======== DATA TO EXAMINE ========

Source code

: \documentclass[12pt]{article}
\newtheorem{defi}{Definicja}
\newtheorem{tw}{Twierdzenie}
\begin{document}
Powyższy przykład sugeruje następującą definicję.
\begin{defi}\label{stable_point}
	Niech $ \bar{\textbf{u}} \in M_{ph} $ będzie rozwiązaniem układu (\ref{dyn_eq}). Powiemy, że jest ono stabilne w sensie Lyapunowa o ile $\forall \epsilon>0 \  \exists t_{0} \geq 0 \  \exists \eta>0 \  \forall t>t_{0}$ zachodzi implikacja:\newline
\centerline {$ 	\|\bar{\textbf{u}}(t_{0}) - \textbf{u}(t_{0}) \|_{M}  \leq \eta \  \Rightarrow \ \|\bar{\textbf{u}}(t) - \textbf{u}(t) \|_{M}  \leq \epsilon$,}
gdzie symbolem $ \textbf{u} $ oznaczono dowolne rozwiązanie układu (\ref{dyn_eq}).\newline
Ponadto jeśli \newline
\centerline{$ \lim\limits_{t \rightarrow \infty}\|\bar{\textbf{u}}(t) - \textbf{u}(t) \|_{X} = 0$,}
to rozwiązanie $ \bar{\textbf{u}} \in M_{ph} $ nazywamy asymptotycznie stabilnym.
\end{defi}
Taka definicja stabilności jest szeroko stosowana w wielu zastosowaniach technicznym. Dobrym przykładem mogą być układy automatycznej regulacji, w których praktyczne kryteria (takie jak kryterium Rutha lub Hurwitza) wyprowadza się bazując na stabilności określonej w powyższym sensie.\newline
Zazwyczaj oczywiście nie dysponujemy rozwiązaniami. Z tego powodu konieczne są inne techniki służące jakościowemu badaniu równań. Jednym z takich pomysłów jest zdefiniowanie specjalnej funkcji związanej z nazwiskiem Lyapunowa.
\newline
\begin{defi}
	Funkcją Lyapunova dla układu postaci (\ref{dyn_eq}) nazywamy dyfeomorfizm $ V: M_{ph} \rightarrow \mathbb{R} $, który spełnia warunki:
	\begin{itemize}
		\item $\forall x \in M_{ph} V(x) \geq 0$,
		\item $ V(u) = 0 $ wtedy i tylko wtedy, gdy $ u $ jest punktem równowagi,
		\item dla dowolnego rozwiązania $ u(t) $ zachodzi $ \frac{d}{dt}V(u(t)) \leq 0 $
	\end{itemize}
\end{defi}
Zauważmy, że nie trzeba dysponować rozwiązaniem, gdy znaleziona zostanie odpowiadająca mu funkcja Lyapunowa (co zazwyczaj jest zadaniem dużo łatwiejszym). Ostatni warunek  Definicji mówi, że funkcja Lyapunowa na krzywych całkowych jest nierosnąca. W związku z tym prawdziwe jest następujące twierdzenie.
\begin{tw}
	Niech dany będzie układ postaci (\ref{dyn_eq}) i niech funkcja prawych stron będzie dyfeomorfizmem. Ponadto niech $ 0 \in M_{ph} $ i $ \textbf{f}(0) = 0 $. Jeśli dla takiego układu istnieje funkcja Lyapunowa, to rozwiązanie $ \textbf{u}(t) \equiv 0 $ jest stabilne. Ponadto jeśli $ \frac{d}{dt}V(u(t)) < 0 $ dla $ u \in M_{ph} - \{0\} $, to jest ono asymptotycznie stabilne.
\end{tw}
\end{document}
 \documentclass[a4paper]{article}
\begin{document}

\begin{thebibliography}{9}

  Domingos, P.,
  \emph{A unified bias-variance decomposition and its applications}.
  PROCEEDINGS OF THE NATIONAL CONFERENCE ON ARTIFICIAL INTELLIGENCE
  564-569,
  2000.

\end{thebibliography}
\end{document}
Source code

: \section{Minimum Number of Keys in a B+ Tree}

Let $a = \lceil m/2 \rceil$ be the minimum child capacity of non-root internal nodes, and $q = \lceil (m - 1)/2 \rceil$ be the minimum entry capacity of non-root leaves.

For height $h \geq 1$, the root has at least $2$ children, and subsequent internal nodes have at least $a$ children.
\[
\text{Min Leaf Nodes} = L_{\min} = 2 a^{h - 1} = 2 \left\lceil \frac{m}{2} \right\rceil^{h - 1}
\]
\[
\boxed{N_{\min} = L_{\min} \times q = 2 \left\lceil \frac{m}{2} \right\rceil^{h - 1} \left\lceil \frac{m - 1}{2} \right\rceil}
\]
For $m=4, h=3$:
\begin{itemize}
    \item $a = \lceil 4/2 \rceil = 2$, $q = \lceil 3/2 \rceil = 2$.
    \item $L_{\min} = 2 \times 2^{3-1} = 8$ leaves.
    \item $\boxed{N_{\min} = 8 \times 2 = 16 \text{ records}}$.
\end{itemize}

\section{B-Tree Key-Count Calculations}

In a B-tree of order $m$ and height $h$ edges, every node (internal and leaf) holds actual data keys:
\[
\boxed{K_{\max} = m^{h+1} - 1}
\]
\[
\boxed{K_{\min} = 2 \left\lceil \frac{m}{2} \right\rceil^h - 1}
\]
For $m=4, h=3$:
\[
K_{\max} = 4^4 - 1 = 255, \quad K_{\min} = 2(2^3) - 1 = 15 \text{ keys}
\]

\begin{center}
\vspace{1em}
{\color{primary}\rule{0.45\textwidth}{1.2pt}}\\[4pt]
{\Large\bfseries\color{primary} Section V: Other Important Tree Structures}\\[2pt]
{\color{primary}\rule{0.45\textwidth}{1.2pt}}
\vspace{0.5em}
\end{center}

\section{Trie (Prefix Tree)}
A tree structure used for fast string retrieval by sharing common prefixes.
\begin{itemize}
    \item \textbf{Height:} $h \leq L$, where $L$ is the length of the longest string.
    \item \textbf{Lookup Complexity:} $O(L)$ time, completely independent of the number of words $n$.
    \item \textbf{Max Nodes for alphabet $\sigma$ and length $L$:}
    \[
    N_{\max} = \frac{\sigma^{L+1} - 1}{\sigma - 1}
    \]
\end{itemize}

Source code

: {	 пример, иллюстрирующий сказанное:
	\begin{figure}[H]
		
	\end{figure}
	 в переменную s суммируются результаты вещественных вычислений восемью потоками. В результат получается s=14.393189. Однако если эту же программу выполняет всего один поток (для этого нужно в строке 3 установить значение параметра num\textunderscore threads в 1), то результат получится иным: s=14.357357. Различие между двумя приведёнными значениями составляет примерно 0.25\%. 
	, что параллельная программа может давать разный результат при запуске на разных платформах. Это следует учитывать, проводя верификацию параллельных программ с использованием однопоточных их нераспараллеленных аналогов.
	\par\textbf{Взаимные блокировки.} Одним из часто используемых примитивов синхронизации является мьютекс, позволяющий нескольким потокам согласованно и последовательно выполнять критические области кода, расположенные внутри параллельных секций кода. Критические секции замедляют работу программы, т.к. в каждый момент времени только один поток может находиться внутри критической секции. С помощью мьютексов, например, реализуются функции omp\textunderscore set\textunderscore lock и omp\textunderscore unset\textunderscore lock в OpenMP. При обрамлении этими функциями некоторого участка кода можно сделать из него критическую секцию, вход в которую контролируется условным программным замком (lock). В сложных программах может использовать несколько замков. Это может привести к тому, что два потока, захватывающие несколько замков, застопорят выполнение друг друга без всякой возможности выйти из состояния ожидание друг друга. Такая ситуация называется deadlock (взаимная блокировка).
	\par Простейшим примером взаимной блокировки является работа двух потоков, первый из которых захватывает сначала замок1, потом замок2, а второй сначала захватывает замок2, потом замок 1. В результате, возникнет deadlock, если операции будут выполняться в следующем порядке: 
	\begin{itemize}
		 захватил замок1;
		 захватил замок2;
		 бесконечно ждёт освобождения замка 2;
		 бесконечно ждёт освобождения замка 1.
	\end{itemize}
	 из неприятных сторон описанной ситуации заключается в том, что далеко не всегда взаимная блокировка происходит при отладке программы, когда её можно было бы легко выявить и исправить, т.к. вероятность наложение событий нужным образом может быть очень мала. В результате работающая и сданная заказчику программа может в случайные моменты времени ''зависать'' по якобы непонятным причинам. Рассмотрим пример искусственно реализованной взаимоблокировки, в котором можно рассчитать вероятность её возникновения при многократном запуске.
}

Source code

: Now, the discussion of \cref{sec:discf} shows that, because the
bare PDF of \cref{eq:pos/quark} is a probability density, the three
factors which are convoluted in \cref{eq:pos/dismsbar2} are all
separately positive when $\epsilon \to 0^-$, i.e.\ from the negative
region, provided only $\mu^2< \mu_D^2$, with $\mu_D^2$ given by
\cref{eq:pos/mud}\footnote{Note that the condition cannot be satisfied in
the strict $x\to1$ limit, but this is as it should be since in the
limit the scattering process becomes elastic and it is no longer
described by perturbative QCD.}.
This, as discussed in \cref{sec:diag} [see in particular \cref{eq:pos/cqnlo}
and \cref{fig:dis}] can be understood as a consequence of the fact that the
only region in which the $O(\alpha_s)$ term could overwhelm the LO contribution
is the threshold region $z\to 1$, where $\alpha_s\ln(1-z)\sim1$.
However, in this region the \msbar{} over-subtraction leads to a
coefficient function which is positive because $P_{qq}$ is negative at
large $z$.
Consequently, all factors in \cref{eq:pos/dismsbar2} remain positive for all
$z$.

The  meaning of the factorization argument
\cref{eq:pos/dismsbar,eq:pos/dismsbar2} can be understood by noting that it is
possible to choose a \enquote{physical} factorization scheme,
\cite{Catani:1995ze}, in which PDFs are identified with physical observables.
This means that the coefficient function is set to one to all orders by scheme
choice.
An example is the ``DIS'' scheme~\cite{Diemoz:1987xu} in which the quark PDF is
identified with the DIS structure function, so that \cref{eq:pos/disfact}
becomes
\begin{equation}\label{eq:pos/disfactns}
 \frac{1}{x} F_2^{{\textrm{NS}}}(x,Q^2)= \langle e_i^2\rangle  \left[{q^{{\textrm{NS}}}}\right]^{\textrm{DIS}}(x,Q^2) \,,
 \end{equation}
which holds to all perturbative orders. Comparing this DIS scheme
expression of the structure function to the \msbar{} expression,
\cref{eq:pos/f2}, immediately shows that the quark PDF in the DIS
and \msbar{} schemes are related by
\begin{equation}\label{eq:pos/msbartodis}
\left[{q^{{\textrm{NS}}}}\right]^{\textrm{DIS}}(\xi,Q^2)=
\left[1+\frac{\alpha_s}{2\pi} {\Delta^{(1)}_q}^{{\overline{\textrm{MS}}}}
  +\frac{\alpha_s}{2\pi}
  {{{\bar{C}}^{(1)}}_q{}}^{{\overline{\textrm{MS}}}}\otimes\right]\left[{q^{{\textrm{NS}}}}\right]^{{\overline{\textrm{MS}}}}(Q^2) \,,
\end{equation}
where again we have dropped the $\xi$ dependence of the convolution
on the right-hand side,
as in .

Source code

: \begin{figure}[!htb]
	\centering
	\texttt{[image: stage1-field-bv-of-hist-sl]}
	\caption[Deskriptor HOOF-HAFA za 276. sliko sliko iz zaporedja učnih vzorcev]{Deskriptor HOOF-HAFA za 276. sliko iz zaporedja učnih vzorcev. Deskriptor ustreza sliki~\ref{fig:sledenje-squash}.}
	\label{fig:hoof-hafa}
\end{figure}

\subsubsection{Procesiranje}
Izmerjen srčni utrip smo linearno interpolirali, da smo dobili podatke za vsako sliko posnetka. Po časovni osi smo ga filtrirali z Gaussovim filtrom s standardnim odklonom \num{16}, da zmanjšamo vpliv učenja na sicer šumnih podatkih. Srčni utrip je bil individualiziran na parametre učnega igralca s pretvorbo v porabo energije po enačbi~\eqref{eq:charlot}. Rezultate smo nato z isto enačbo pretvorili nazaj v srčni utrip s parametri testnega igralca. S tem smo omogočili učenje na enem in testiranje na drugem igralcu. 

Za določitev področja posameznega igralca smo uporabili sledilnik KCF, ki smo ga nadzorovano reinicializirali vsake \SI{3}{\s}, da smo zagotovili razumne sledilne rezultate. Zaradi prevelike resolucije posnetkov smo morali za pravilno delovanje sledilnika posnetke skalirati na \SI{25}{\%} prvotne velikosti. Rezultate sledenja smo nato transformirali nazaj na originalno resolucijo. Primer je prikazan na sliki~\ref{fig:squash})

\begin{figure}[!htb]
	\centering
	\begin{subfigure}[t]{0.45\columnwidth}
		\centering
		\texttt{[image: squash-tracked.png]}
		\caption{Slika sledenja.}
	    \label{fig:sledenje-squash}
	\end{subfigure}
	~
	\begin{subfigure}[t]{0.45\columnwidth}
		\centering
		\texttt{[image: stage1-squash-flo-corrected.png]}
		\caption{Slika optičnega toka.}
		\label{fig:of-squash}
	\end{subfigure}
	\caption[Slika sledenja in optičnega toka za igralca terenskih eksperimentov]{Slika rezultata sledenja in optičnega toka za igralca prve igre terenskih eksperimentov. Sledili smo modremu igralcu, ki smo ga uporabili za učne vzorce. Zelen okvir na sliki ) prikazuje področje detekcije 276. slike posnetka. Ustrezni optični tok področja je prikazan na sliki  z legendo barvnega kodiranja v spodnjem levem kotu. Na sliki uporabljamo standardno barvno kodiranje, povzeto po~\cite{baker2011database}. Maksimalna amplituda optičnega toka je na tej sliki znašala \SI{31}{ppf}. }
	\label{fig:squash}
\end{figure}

========

▶ YOUR ASSIGNMENT:
With the line holding "1 = 255, \quad" as the first and the line holding "их нераспараллеленных аналогов." as the last, please transcribe exactly the lines of the material above in that range and nothing else.

▶ TASK RESPONSE:
K_{\max} = 4^4 - 1 = 255, \quad K_{\min} = 2(2^3) - 1 = 15 \text{ keys}
\]

\begin{center}
\vspace{1em}
{\color{primary}\rule{0.45\textwidth}{1.2pt}}\\[4pt]
{\Large\bfseries\color{primary} Section V: Other Important Tree Structures}\\[2pt]
{\color{primary}\rule{0.45\textwidth}{1.2pt}}
\vspace{0.5em}
\end{center}

\section{Trie (Prefix Tree)}
A tree structure used for fast string retrieval by sharing common prefixes.
\begin{itemize}
    \item \textbf{Height:} $h \leq L$, where $L$ is the length of the longest string.
    \item \textbf{Lookup Complexity:} $O(L)$ time, completely independent of the number of words $n$.
    \item \textbf{Max Nodes for alphabet $\sigma$ and length $L$:}
    \[
    N_{\max} = \frac{\sigma^{L+1} - 1}{\sigma - 1}
    \]
\end{itemize}

Source code

: {	 пример, иллюстрирующий сказанное:
	\begin{figure}[H]
		
	\end{figure}
	 в переменную s суммируются результаты вещественных вычислений восемью потоками. В результат получается s=14.393189. Однако если эту же программу выполняет всего один поток (для этого нужно в строке 3 установить значение параметра num\textunderscore threads в 1), то результат получится иным: s=14.357357. Различие между двумя приведёнными значениями составляет примерно 0.25\%. 
	, что параллельная программа может давать разный результат при запуске на разных платформах. Это следует учитывать, проводя верификацию параллельных программ с использованием однопоточных их нераспараллеленных аналогов.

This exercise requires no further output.